He said heritage and family remain very important, particularly as the business enters new markets. “A strong family makes a strong company, and a strong company makes a strong family,” he said. The company remains “manic about quality,” and while competitors may tout Made in Italy as their mantra for quality, “We are very proud of our made in Zegna [promise] that guarantees our quality.”
He also said Zegna has no plans to expand beyond its men’s wear offerings. “We’re the only luxury brand that offers men’s only,” he said. “That’s a plus for us, not a minus.”
The company offers a variety of options, ranging from sartorial suits and luxury sportswear to Zegna Sport, targeted to a younger customer.
To celebrate its 100th anniversary, the company partnered with the Sowind Group, which owns the Girard-Perregaux and JeanRichard brands, for a limited edition Centennial watch. That led to the signing of a long-term partnership between the companies for a collection of signature watches that will launch next year.
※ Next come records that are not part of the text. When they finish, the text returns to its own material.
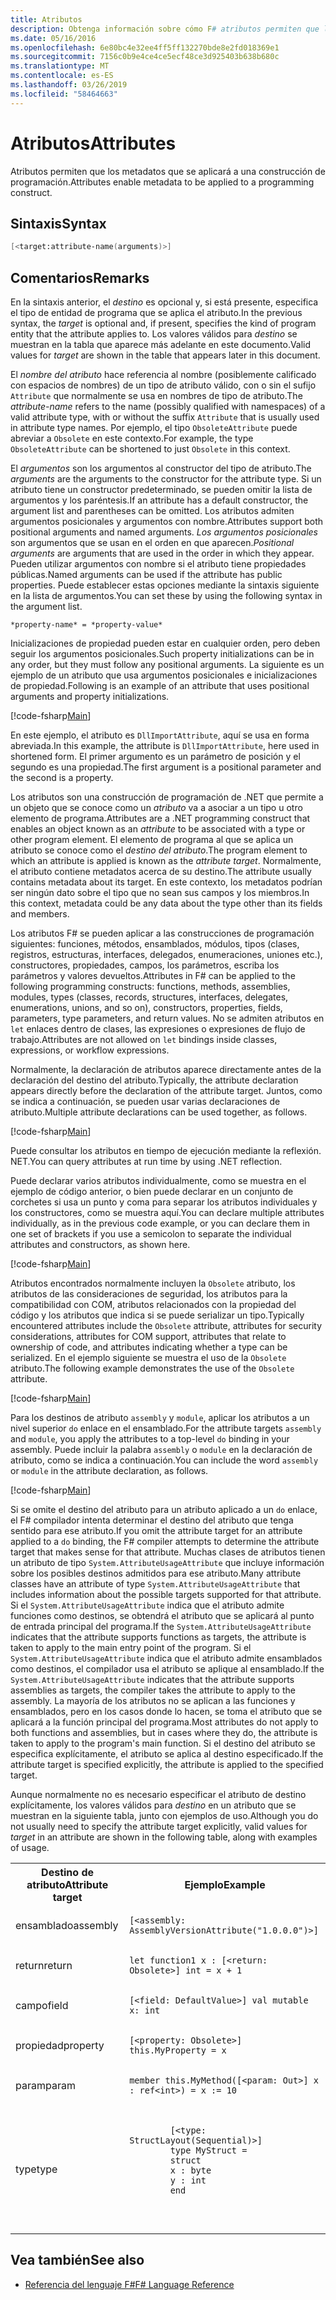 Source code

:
 ```yaml
---
title: Atributos
description: Obtenga información sobre cómo F# atributos permiten que los metadatos que se aplicará a una construcción de programación.
ms.date: 05/16/2016
ms.openlocfilehash: 6e80bc4e32ee4ff5ff132270bde8e2fd018369e1
ms.sourcegitcommit: 7156c0b9e4ce4ce5ecf48ce3d925403b638b680c
ms.translationtype: MT
ms.contentlocale: es-ES
ms.lasthandoff: 03/26/2019
ms.locfileid: "58464663"
---
```

# <a name="attributes"></a><span data-ttu-id="47aab-103">Atributos</span><span class="sxs-lookup"><span data-stu-id="47aab-103">Attributes</span></span>

<span data-ttu-id="47aab-104">Atributos permiten que los metadatos que se aplicará a una construcción de programación.</span><span class="sxs-lookup"><span data-stu-id="47aab-104">Attributes enable metadata to be applied to a programming construct.</span></span>

## <a name="syntax"></a><span data-ttu-id="47aab-105">Sintaxis</span><span class="sxs-lookup"><span data-stu-id="47aab-105">Syntax</span></span>

```fsharp
[<target:attribute-name(arguments)>]
```

## <a name="remarks"></a><span data-ttu-id="47aab-106">Comentarios</span><span class="sxs-lookup"><span data-stu-id="47aab-106">Remarks</span></span>

<span data-ttu-id="47aab-107">En la sintaxis anterior, el *destino* es opcional y, si está presente, especifica el tipo de entidad de programa que se aplica el atributo.</span><span class="sxs-lookup"><span data-stu-id="47aab-107">In the previous syntax, the *target* is optional and, if present, specifies the kind of program entity that the attribute applies to.</span></span> <span data-ttu-id="47aab-108">Los valores válidos para *destino* se muestran en la tabla que aparece más adelante en este documento.</span><span class="sxs-lookup"><span data-stu-id="47aab-108">Valid values for *target* are shown in the table that appears later in this document.</span></span>

<span data-ttu-id="47aab-109">El *nombre del atributo* hace referencia al nombre (posiblemente calificado con espacios de nombres) de un tipo de atributo válido, con o sin el sufijo `Attribute` que normalmente se usa en nombres de tipo de atributo.</span><span class="sxs-lookup"><span data-stu-id="47aab-109">The *attribute-name* refers to the name (possibly qualified with namespaces) of a valid attribute type, with or without the suffix `Attribute` that is usually used in attribute type names.</span></span> <span data-ttu-id="47aab-110">Por ejemplo, el tipo `ObsoleteAttribute` puede abreviar a `Obsolete` en este contexto.</span><span class="sxs-lookup"><span data-stu-id="47aab-110">For example, the type `ObsoleteAttribute` can be shortened to just `Obsolete` in this context.</span></span>

<span data-ttu-id="47aab-111">El *argumentos* son los argumentos al constructor del tipo de atributo.</span><span class="sxs-lookup"><span data-stu-id="47aab-111">The *arguments* are the arguments to the constructor for the attribute type.</span></span> <span data-ttu-id="47aab-112">Si un atributo tiene un constructor predeterminado, se pueden omitir la lista de argumentos y los paréntesis.</span><span class="sxs-lookup"><span data-stu-id="47aab-112">If an attribute has a default constructor, the argument list and parentheses can be omitted.</span></span> <span data-ttu-id="47aab-113">Los atributos admiten argumentos posicionales y argumentos con nombre.</span><span class="sxs-lookup"><span data-stu-id="47aab-113">Attributes support both positional arguments and named arguments.</span></span> <span data-ttu-id="47aab-114">*Los argumentos posicionales* son argumentos que se usan en el orden en que aparecen.</span><span class="sxs-lookup"><span data-stu-id="47aab-114">*Positional arguments* are arguments that are used in the order in which they appear.</span></span> <span data-ttu-id="47aab-115">Pueden utilizar argumentos con nombre si el atributo tiene propiedades públicas.</span><span class="sxs-lookup"><span data-stu-id="47aab-115">Named arguments can be used if the attribute has public properties.</span></span> <span data-ttu-id="47aab-116">Puede establecer estas opciones mediante la sintaxis siguiente en la lista de argumentos.</span><span class="sxs-lookup"><span data-stu-id="47aab-116">You can set these by using the following syntax in the argument list.</span></span>

```
*property-name* = *property-value*
```

<span data-ttu-id="47aab-117">Inicializaciones de propiedad pueden estar en cualquier orden, pero deben seguir los argumentos posicionales.</span><span class="sxs-lookup"><span data-stu-id="47aab-117">Such property initializations can be in any order, but they must follow any positional arguments.</span></span> <span data-ttu-id="47aab-118">La siguiente es un ejemplo de un atributo que usa argumentos posicionales e inicializaciones de propiedad.</span><span class="sxs-lookup"><span data-stu-id="47aab-118">Following is an example of an attribute that uses positional arguments and property initializations.</span></span>

[!code-fsharp[Main](../../../samples/snippets/fsharp/lang-ref-2/snippet6202.fs)]

<span data-ttu-id="47aab-119">En este ejemplo, el atributo es `DllImportAttribute`, aquí se usa en forma abreviada.</span><span class="sxs-lookup"><span data-stu-id="47aab-119">In this example, the attribute is `DllImportAttribute`, here used in shortened form.</span></span> <span data-ttu-id="47aab-120">El primer argumento es un parámetro de posición y el segundo es una propiedad.</span><span class="sxs-lookup"><span data-stu-id="47aab-120">The first argument is a positional parameter and the second is a property.</span></span>

<span data-ttu-id="47aab-121">Los atributos son una construcción de programación de .NET que permite a un objeto que se conoce como un *atributo* va a asociar a un tipo u otro elemento de programa.</span><span class="sxs-lookup"><span data-stu-id="47aab-121">Attributes are a .NET programming construct that enables an object known as an *attribute* to be associated with a type or other program element.</span></span> <span data-ttu-id="47aab-122">El elemento de programa al que se aplica un atributo se conoce como el *destino del atributo*.</span><span class="sxs-lookup"><span data-stu-id="47aab-122">The program element to which an attribute is applied is known as the *attribute target*.</span></span> <span data-ttu-id="47aab-123">Normalmente, el atributo contiene metadatos acerca de su destino.</span><span class="sxs-lookup"><span data-stu-id="47aab-123">The attribute usually contains metadata about its target.</span></span> <span data-ttu-id="47aab-124">En este contexto, los metadatos podrían ser ningún dato sobre el tipo que no sean sus campos y los miembros.</span><span class="sxs-lookup"><span data-stu-id="47aab-124">In this context, metadata could be any data about the type other than its fields and members.</span></span>

<span data-ttu-id="47aab-125">Los atributos F# se pueden aplicar a las construcciones de programación siguientes: funciones, métodos, ensamblados, módulos, tipos (clases, registros, estructuras, interfaces, delegados, enumeraciones, uniones etc.), constructores, propiedades, campos, los parámetros, escriba los parámetros y valores devueltos.</span><span class="sxs-lookup"><span data-stu-id="47aab-125">Attributes in F# can be applied to the following programming constructs: functions, methods, assemblies, modules, types (classes, records, structures, interfaces, delegates, enumerations, unions, and so on), constructors, properties, fields, parameters, type parameters, and return values.</span></span> <span data-ttu-id="47aab-126">No se admiten atributos en `let` enlaces dentro de clases, las expresiones o expresiones de flujo de trabajo.</span><span class="sxs-lookup"><span data-stu-id="47aab-126">Attributes are not allowed on `let` bindings inside classes, expressions, or workflow expressions.</span></span>

<span data-ttu-id="47aab-127">Normalmente, la declaración de atributos aparece directamente antes de la declaración del destino del atributo.</span><span class="sxs-lookup"><span data-stu-id="47aab-127">Typically, the attribute declaration appears directly before the declaration of the attribute target.</span></span> <span data-ttu-id="47aab-128">Juntos, como se indica a continuación, se pueden usar varias declaraciones de atributo.</span><span class="sxs-lookup"><span data-stu-id="47aab-128">Multiple attribute declarations can be used together, as follows.</span></span>

[!code-fsharp[Main](../../../samples/snippets/fsharp/lang-ref-2/snippet6603.fs)]

<span data-ttu-id="47aab-129">Puede consultar los atributos en tiempo de ejecución mediante la reflexión. NET.</span><span class="sxs-lookup"><span data-stu-id="47aab-129">You can query attributes at run time by using .NET reflection.</span></span>

<span data-ttu-id="47aab-130">Puede declarar varios atributos individualmente, como se muestra en el ejemplo de código anterior, o bien puede declarar en un conjunto de corchetes si usa un punto y coma para separar los atributos individuales y los constructores, como se muestra aquí.</span><span class="sxs-lookup"><span data-stu-id="47aab-130">You can declare multiple attributes individually, as in the previous code example, or you can declare them in one set of brackets if you use a semicolon to separate the individual attributes and constructors, as shown here.</span></span>

[!code-fsharp[Main](../../../samples/snippets/fsharp/lang-ref-2/snippet6604.fs)]

<span data-ttu-id="47aab-131">Atributos encontrados normalmente incluyen la `Obsolete` atributo, los atributos de las consideraciones de seguridad, los atributos para la compatibilidad con COM, atributos relacionados con la propiedad del código y los atributos que indica si se puede serializar un tipo.</span><span class="sxs-lookup"><span data-stu-id="47aab-131">Typically encountered attributes include the `Obsolete` attribute, attributes for security considerations, attributes for COM support, attributes that relate to ownership of code, and attributes indicating whether a type can be serialized.</span></span> <span data-ttu-id="47aab-132">En el ejemplo siguiente se muestra el uso de la `Obsolete` atributo.</span><span class="sxs-lookup"><span data-stu-id="47aab-132">The following example demonstrates the use of the `Obsolete` attribute.</span></span>

[!code-fsharp[Main](../../../samples/snippets/fsharp/lang-ref-2/snippet6605.fs)]

<span data-ttu-id="47aab-133">Para los destinos de atributo `assembly` y `module`, aplicar los atributos a un nivel superior `do` enlace en el ensamblado.</span><span class="sxs-lookup"><span data-stu-id="47aab-133">For the attribute targets `assembly` and `module`, you apply the attributes to a top-level `do` binding in your assembly.</span></span> <span data-ttu-id="47aab-134">Puede incluir la palabra `assembly` o `module` en la declaración de atributo, como se indica a continuación.</span><span class="sxs-lookup"><span data-stu-id="47aab-134">You can include the word `assembly` or `module` in the attribute declaration, as follows.</span></span>

[!code-fsharp[Main](../../../samples/snippets/fsharp/lang-ref-2/snippet6606.fs)]

<span data-ttu-id="47aab-135">Si se omite el destino del atributo para un atributo aplicado a un `do` enlace, el F# compilador intenta determinar el destino del atributo que tenga sentido para ese atributo.</span><span class="sxs-lookup"><span data-stu-id="47aab-135">If you omit the attribute target for an attribute applied to a `do` binding, the F# compiler attempts to determine the attribute target that makes sense for that attribute.</span></span> <span data-ttu-id="47aab-136">Muchas clases de atributos tienen un atributo de tipo `System.AttributeUsageAttribute` que incluye información sobre los posibles destinos admitidos para ese atributo.</span><span class="sxs-lookup"><span data-stu-id="47aab-136">Many attribute classes have an attribute of type `System.AttributeUsageAttribute` that includes information about the possible targets supported for that attribute.</span></span> <span data-ttu-id="47aab-137">Si el `System.AttributeUsageAttribute` indica que el atributo admite funciones como destinos, se obtendrá el atributo que se aplicará al punto de entrada principal del programa.</span><span class="sxs-lookup"><span data-stu-id="47aab-137">If the `System.AttributeUsageAttribute` indicates that the attribute supports functions as targets, the attribute is taken to apply to the main entry point of the program.</span></span> <span data-ttu-id="47aab-138">Si el `System.AttributeUsageAttribute` indica que el atributo admite ensamblados como destinos, el compilador usa el atributo se aplique al ensamblado.</span><span class="sxs-lookup"><span data-stu-id="47aab-138">If the `System.AttributeUsageAttribute` indicates that the attribute supports assemblies as targets, the compiler takes the attribute to apply to the assembly.</span></span> <span data-ttu-id="47aab-139">La mayoría de los atributos no se aplican a las funciones y ensamblados, pero en los casos donde lo hacen, se toma el atributo que se aplicará a la función principal del programa.</span><span class="sxs-lookup"><span data-stu-id="47aab-139">Most attributes do not apply to both functions and assemblies, but in cases where they do, the attribute is taken to apply to the program's main function.</span></span> <span data-ttu-id="47aab-140">Si el destino del atributo se especifica explícitamente, el atributo se aplica al destino especificado.</span><span class="sxs-lookup"><span data-stu-id="47aab-140">If the attribute target is specified explicitly, the attribute is applied to the specified target.</span></span>

<span data-ttu-id="47aab-141">Aunque normalmente no es necesario especificar el atributo de destino explícitamente, los valores válidos para *destino* en un atributo que se muestran en la siguiente tabla, junto con ejemplos de uso.</span><span class="sxs-lookup"><span data-stu-id="47aab-141">Although you do not usually need to specify the attribute target explicitly, valid values for *target* in an attribute are shown in the following table, along with examples of usage.</span></span>

<table>
  <tr>
    <th><span data-ttu-id="47aab-142">Destino de atributo</span><span class="sxs-lookup"><span data-stu-id="47aab-142">Attribute target</span></span></td>
    <th><span data-ttu-id="47aab-143">Ejemplo</span><span class="sxs-lookup"><span data-stu-id="47aab-143">Example</span></span></td> 
  </tr>
  <tr>
    <td><span data-ttu-id="47aab-144">ensamblado</span><span class="sxs-lookup"><span data-stu-id="47aab-144">assembly</span></span></td>
    <td><pre lang="fsharp"><code>[&lt;assembly: AssemblyVersionAttribute("1.0.0.0")&gt;]<code></pre></td> 
  </tr>
  <tr>
    <td><span data-ttu-id="47aab-145">return</span><span class="sxs-lookup"><span data-stu-id="47aab-145">return</span></span></td>
    <td><pre lang="fsharp"><code>let function1 x : [&lt;return: Obsolete&gt;] int = x + 1<code></pre></td> 
  </tr>
  <tr>
    <td><span data-ttu-id="47aab-146">campo</span><span class="sxs-lookup"><span data-stu-id="47aab-146">field</span></span></td>
    <td><pre lang="fsharp"><code>[&lt;field: DefaultValue&gt;] val mutable x: int<code></pre></td> 
  </tr>
  <tr>
    <td><span data-ttu-id="47aab-147">propiedad</span><span class="sxs-lookup"><span data-stu-id="47aab-147">property</span></span></td>
    <td><pre lang="fsharp"><code>[&lt;property: Obsolete&gt;] this.MyProperty = x<code></pre></td> 
  </tr>
  <tr>
    <td><span data-ttu-id="47aab-148">param</span><span class="sxs-lookup"><span data-stu-id="47aab-148">param</span></span></td>
    <td><pre lang="fsharp"><code>member this.MyMethod([&lt;param: Out&gt;] x : ref&lt;int&gt;) = x := 10<code></pre></td> 
  </tr>
  <tr>
    <td><span data-ttu-id="47aab-149">type</span><span class="sxs-lookup"><span data-stu-id="47aab-149">type</span></span></td>
    <td>
        <pre lang="fsharp"><code>
        [&lt;type: StructLayout(Sequential)&gt;] 
        type MyStruct = 
        struct 
        x : byte
        y : int
        end
        <code></pre>
    </td>
  </tr>
</table>

## <a name="see-also"></a><span data-ttu-id="47aab-150">Vea también</span><span class="sxs-lookup"><span data-stu-id="47aab-150">See also</span></span>

- [<span data-ttu-id="47aab-151">Referencia del lenguaje F#</span><span class="sxs-lookup"><span data-stu-id="47aab-151">F# Language Reference</span></span>](index.md)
Zegna said those watches will be sold in Ermenegildo Zegna stores only.
Another growth opportunity is the launch of a virtual store, slated to go live in December.
“These are all good [vehicles] for growth,” he said.
Whether growing through the Internet or in emerging countries, the key is to be surrounded by skilled executives, Zegna said: “I’m managing complexity. Organization is key to survival, and the search for talent will be key.”